─── RECORDS TO PROCESS ───

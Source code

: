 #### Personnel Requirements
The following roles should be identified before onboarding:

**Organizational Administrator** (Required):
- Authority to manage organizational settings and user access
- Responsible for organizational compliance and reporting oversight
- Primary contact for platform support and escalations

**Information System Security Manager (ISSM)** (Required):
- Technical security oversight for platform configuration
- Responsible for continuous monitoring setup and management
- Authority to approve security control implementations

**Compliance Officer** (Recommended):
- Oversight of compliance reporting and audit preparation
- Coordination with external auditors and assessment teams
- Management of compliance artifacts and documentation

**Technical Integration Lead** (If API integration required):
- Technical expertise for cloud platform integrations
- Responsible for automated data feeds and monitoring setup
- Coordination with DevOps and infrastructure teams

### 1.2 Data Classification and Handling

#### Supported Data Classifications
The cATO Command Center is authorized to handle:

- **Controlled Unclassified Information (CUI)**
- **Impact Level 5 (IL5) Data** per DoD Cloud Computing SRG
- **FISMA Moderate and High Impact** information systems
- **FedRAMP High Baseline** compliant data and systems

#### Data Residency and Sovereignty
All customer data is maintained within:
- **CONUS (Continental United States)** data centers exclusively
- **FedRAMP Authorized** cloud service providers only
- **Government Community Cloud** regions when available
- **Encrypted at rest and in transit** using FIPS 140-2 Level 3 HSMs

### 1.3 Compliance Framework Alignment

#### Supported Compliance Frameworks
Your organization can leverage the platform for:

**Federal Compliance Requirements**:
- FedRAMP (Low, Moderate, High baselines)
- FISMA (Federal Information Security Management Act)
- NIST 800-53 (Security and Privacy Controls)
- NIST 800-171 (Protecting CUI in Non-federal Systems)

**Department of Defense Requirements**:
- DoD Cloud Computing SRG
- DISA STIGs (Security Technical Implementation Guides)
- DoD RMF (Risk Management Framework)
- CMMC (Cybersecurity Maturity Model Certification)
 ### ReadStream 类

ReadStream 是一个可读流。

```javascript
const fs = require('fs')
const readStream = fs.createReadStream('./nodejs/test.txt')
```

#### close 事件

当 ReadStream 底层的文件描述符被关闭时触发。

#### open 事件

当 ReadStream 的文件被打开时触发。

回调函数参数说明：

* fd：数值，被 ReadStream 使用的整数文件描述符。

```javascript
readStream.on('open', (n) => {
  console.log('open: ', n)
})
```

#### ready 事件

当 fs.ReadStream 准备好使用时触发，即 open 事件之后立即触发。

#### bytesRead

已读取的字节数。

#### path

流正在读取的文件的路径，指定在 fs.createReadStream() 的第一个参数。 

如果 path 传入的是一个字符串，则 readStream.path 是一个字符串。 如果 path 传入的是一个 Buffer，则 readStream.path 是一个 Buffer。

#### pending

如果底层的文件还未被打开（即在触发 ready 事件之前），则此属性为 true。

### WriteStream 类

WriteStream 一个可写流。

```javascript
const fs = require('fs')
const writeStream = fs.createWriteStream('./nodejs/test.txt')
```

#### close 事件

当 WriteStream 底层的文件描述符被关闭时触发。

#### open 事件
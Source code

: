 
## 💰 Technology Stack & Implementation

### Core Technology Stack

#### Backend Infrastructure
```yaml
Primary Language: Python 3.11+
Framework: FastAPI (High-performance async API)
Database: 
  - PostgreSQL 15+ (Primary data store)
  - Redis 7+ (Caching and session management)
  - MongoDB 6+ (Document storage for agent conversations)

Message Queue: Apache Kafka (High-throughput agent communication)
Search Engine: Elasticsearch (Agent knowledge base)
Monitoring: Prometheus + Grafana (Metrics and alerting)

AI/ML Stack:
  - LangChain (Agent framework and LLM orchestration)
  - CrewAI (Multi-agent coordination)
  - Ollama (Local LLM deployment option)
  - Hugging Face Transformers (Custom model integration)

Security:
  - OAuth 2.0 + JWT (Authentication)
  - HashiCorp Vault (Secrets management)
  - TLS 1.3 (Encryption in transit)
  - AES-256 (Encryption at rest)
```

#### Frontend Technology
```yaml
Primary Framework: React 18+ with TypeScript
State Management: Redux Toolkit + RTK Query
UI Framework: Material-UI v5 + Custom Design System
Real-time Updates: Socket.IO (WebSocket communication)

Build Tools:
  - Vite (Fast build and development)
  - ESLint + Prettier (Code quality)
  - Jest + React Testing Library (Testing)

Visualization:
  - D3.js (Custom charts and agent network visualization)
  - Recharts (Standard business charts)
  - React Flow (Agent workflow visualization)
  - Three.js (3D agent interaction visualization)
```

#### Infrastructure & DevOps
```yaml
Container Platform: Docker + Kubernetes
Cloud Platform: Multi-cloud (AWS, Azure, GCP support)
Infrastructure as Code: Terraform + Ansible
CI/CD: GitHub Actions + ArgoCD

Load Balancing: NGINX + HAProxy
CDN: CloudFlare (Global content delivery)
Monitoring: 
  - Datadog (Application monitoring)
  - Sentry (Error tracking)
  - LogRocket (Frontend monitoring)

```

───

YOUR INSTRUCTIONS =
Using the entries above, quote each line verbatim from the first through the line that contains "- Primary contact".

SOLUTION =
Source code

: #### Personnel Requirements
The following roles should be identified before onboarding:

**Organizational Administrator** (Required):
- Authority to manage organizational settings and user access
- Responsible for organizational compliance and reporting oversight
- Primary contact for platform support and escalations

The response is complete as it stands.